Ömer b. Abdülazîz bu olaya şaşırdı. Bu yükü taşımaktan korktu ve dehşete kapılarak kabul etmek istemedi. Etrafındaki alimler, kabul etmediği takdirde Allah katında mesul olacağını, bu yükün ancak kendisi tarafından taşınabileceğini bildirerek kendisini ikaz ettiler. Kabul etmek mecburiyetinde kaldı.
Halife olduktan sonra ilk iş olarak hanımını yanına çağırdı:
“Eğer benimle yaşamak istiyorsan, ziynet ve mücevherlerini Beytülmal’e bırak. Zira onlar senin yanında iken ben ya halifelik yapamam ya da seninle olamam…” dedi.

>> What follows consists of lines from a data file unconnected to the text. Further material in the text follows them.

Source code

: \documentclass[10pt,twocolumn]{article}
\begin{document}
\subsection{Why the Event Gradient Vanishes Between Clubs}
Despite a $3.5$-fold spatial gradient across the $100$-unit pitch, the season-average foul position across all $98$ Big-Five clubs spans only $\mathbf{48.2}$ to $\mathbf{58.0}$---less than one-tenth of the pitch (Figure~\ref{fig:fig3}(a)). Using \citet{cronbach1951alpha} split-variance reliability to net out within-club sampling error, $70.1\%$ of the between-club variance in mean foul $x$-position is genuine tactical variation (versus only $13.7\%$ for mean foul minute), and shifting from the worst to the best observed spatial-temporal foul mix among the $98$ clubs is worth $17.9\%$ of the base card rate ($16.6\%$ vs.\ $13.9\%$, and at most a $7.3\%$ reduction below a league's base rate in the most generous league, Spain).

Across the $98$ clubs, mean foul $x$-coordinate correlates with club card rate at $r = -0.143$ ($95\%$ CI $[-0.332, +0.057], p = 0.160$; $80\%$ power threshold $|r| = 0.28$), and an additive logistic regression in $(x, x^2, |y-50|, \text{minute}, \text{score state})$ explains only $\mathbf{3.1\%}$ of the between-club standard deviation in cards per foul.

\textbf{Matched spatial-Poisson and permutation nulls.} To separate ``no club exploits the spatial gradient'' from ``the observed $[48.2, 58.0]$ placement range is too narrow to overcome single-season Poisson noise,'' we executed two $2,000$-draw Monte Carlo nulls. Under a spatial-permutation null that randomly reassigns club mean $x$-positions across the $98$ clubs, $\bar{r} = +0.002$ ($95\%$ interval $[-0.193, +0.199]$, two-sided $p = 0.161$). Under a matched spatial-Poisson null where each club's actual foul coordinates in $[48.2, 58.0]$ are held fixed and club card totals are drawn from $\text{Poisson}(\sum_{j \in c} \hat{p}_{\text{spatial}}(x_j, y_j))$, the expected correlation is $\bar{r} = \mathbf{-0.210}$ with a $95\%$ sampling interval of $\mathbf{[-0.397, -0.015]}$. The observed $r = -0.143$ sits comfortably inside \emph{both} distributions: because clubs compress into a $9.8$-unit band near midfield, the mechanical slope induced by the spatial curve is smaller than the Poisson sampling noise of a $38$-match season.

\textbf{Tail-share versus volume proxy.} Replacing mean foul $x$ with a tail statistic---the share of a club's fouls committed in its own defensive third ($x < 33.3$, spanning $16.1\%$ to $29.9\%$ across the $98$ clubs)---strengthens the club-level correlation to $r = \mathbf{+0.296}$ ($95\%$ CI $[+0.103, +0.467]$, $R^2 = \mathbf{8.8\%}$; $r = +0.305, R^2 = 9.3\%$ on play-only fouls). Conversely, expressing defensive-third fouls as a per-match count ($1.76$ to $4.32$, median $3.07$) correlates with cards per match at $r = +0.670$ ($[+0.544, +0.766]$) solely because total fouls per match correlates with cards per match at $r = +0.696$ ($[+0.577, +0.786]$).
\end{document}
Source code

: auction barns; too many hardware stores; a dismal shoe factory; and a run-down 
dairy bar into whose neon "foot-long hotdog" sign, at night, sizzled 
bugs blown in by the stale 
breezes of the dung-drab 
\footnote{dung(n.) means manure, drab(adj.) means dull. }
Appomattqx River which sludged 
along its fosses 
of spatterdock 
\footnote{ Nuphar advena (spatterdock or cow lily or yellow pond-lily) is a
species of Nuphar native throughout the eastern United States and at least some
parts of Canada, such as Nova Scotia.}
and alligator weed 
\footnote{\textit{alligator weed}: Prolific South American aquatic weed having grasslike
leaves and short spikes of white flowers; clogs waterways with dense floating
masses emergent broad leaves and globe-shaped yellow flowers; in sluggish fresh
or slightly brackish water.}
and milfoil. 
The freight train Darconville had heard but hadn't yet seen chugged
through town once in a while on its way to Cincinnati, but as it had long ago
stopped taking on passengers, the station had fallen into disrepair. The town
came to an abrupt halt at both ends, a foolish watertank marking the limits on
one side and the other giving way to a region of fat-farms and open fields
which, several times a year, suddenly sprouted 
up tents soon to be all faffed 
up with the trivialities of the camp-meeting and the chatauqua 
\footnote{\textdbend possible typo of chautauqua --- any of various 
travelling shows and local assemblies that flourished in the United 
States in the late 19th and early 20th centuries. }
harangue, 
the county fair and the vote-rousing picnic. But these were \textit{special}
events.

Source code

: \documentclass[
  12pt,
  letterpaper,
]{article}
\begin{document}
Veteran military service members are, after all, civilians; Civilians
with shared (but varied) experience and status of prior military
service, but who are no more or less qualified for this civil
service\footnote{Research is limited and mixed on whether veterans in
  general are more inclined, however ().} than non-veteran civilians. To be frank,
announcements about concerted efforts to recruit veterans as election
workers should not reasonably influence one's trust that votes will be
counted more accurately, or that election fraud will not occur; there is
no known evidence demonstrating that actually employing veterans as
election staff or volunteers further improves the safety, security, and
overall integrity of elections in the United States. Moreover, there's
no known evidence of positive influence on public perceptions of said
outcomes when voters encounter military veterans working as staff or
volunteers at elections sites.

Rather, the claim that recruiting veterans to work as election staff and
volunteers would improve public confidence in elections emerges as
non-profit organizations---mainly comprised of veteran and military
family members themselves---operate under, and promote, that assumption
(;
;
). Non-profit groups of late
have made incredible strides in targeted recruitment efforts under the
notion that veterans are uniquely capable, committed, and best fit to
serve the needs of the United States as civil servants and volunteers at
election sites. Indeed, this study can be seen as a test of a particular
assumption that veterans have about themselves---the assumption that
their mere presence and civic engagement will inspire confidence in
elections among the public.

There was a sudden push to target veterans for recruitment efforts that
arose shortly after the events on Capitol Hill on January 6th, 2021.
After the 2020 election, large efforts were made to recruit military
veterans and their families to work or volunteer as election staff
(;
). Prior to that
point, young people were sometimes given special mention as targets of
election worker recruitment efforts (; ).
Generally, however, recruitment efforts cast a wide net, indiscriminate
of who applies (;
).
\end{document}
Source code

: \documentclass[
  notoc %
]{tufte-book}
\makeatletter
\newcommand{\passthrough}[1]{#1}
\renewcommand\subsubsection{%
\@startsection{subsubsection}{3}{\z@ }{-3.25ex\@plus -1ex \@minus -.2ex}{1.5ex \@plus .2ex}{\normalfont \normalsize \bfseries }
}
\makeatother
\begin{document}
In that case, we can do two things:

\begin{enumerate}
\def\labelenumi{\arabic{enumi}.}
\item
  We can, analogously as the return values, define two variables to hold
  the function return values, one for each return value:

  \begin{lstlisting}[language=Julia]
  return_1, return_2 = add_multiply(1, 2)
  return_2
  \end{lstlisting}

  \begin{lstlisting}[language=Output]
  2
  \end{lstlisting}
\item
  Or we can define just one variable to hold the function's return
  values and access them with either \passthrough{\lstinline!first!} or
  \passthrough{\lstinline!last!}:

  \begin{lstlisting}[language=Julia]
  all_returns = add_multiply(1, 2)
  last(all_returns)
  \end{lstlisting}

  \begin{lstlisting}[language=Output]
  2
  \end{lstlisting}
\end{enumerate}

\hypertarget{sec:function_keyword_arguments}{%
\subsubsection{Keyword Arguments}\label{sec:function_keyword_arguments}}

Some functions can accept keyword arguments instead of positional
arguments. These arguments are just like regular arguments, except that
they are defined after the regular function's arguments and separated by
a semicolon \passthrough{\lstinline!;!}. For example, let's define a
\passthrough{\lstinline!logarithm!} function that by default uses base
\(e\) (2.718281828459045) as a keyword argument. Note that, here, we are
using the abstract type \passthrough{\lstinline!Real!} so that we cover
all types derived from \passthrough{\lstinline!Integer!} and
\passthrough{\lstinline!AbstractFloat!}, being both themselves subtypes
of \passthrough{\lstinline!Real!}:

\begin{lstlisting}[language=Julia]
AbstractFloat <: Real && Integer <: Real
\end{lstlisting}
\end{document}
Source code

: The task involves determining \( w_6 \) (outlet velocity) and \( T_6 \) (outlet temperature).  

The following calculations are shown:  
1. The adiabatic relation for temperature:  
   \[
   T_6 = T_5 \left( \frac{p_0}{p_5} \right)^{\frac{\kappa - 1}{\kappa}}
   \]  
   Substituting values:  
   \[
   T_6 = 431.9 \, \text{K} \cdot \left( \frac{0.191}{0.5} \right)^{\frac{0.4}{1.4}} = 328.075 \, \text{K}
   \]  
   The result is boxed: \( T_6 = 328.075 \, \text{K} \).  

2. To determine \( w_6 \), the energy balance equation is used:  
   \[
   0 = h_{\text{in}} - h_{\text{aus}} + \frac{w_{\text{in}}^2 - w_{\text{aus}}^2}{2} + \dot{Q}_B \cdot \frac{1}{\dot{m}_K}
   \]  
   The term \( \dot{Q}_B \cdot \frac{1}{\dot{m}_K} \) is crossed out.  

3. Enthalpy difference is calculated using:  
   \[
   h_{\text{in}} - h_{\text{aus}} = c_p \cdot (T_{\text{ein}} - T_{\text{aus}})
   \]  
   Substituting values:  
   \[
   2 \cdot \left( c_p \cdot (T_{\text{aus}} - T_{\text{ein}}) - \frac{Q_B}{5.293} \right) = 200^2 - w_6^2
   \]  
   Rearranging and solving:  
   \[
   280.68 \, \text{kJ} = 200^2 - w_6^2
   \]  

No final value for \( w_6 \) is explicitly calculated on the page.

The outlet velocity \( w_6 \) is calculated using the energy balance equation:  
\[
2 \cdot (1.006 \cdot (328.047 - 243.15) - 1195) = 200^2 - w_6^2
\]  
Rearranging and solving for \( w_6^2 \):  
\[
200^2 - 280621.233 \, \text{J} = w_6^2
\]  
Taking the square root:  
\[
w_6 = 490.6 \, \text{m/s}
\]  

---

Hanımı da onun bu arzusunu yerine getirdi. Bütün ziynetlerini beytülmale hediye etti, altınlarını fukara ve gurabaya dağıttı. Halife hizmetkarlarını serbest bıraktı ve tebasının en mütevazî yaşayan bir ferdi gibi yaşayarak ümmete tevazu ve fazilet örneği oldu.
Halifeliği döneminde yaptığı bütün işlerde Kıyamet gününü hep gözünün önüne getirip, kalbinde hissederek, devamlı bir vicdan muhasebesi içindeydi. Halkının haklarını lâyıkı veçhile yerine getirememekten çok endişe ederdi. Hulefa-i Raşidin’in izinden yürüdüğü için kendisine “Beşinci Halîfe” unvanı verildi.
Halife olduğu zaman, iri cüsseli bir insan iken kısa zamanda eridi, sırtındaki kemik izleri görülür hale geldi. Ömer b. Abdülaziz hilafet makamına geçtiği gün, zamanın tanınmış, zühd sahibi ve ehl-i hal alimlerini toplayıp:
“Halk bu hilafeti her ne kadar nimet gibi kabul etse de benim için taşınabilmesi güç, çok ağır bir mesuliyettir. Bana ait tavsiyelerinizi rica ederim.” dedi.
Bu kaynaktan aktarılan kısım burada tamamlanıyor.